> Exercise description:
Your task is to work out how many lines in the data include the word "PURPLE". Reply with the number alone.
[Available data]
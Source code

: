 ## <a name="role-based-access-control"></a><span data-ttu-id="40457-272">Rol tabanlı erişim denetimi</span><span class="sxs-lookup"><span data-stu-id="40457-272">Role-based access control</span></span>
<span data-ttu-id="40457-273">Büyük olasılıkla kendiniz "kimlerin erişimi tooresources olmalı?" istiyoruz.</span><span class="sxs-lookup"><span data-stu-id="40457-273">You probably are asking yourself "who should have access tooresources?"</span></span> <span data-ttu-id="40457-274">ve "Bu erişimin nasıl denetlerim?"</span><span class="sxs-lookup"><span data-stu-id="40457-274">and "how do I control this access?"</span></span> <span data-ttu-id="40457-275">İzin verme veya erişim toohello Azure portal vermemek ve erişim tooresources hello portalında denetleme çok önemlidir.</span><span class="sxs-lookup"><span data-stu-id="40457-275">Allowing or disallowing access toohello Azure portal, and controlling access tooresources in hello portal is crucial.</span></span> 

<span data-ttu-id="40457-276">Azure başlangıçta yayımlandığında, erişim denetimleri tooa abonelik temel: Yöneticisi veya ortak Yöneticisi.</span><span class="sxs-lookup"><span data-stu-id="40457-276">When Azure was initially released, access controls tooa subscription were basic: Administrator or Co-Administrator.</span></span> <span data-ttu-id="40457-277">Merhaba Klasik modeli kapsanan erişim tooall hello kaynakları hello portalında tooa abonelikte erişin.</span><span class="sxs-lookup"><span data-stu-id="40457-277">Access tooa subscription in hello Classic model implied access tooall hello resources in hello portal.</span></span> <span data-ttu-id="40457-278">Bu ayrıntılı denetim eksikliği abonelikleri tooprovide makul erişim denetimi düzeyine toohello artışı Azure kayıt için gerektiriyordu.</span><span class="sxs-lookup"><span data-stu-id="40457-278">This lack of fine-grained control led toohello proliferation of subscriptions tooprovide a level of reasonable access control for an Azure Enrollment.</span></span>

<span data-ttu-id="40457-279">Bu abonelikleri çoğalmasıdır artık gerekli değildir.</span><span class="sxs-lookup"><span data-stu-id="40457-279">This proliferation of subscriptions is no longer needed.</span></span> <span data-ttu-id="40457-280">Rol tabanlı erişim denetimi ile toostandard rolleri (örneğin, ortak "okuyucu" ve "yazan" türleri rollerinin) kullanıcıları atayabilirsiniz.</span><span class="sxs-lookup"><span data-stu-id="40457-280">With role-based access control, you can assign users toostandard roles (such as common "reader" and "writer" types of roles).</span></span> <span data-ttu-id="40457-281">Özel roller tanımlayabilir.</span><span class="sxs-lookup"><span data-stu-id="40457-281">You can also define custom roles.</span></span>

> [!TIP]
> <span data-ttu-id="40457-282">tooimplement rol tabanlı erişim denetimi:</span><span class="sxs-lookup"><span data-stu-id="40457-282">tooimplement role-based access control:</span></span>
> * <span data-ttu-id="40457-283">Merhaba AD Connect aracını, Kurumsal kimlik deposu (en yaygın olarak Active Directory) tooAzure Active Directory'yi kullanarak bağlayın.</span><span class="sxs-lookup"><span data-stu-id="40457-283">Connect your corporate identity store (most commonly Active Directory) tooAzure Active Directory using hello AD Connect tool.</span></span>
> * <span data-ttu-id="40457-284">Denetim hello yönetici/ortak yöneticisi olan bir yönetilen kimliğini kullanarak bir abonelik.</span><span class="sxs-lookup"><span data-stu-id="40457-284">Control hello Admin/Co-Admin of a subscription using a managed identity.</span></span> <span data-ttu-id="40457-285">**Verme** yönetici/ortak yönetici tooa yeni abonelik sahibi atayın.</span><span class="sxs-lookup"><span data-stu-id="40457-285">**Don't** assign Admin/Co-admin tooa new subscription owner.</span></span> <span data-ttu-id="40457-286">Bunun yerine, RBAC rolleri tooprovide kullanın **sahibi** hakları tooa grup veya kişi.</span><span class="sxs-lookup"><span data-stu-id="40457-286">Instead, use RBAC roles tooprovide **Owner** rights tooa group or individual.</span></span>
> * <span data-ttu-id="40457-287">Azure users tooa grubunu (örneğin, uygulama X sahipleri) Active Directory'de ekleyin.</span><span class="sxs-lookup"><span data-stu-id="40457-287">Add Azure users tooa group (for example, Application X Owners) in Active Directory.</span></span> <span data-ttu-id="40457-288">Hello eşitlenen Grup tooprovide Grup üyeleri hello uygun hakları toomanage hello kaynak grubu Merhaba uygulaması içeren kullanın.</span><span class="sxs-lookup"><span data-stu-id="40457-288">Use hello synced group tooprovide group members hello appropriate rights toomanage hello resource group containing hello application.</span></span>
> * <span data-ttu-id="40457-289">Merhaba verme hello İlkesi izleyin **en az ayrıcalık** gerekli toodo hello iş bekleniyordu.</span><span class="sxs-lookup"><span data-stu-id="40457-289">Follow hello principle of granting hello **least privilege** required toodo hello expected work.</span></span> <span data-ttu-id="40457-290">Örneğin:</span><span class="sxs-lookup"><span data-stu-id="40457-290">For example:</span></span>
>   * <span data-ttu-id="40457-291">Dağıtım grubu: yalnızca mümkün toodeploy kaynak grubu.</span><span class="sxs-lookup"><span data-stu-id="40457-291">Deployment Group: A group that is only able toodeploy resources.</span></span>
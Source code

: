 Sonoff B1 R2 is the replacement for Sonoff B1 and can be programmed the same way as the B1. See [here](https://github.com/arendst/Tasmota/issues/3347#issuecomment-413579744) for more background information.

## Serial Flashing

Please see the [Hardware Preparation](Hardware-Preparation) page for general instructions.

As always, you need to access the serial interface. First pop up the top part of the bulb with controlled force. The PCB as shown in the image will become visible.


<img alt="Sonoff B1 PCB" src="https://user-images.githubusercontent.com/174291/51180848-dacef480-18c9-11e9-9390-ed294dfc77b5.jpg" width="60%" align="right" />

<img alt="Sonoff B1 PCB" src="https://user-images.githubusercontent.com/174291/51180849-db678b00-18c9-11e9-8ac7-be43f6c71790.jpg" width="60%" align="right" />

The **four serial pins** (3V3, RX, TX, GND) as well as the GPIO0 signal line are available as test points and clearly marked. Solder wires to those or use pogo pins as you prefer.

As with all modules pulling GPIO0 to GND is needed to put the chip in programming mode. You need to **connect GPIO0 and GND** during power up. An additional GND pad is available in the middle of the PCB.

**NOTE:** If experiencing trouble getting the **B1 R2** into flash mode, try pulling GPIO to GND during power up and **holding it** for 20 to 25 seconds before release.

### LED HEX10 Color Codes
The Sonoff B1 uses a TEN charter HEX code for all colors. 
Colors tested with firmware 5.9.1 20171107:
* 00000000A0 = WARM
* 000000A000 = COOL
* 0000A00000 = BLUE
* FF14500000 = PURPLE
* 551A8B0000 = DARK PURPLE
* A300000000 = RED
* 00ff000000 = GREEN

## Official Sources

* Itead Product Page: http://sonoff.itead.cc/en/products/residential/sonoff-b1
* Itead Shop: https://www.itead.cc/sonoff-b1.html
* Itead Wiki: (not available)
[/Available data]
> Output of the task:
2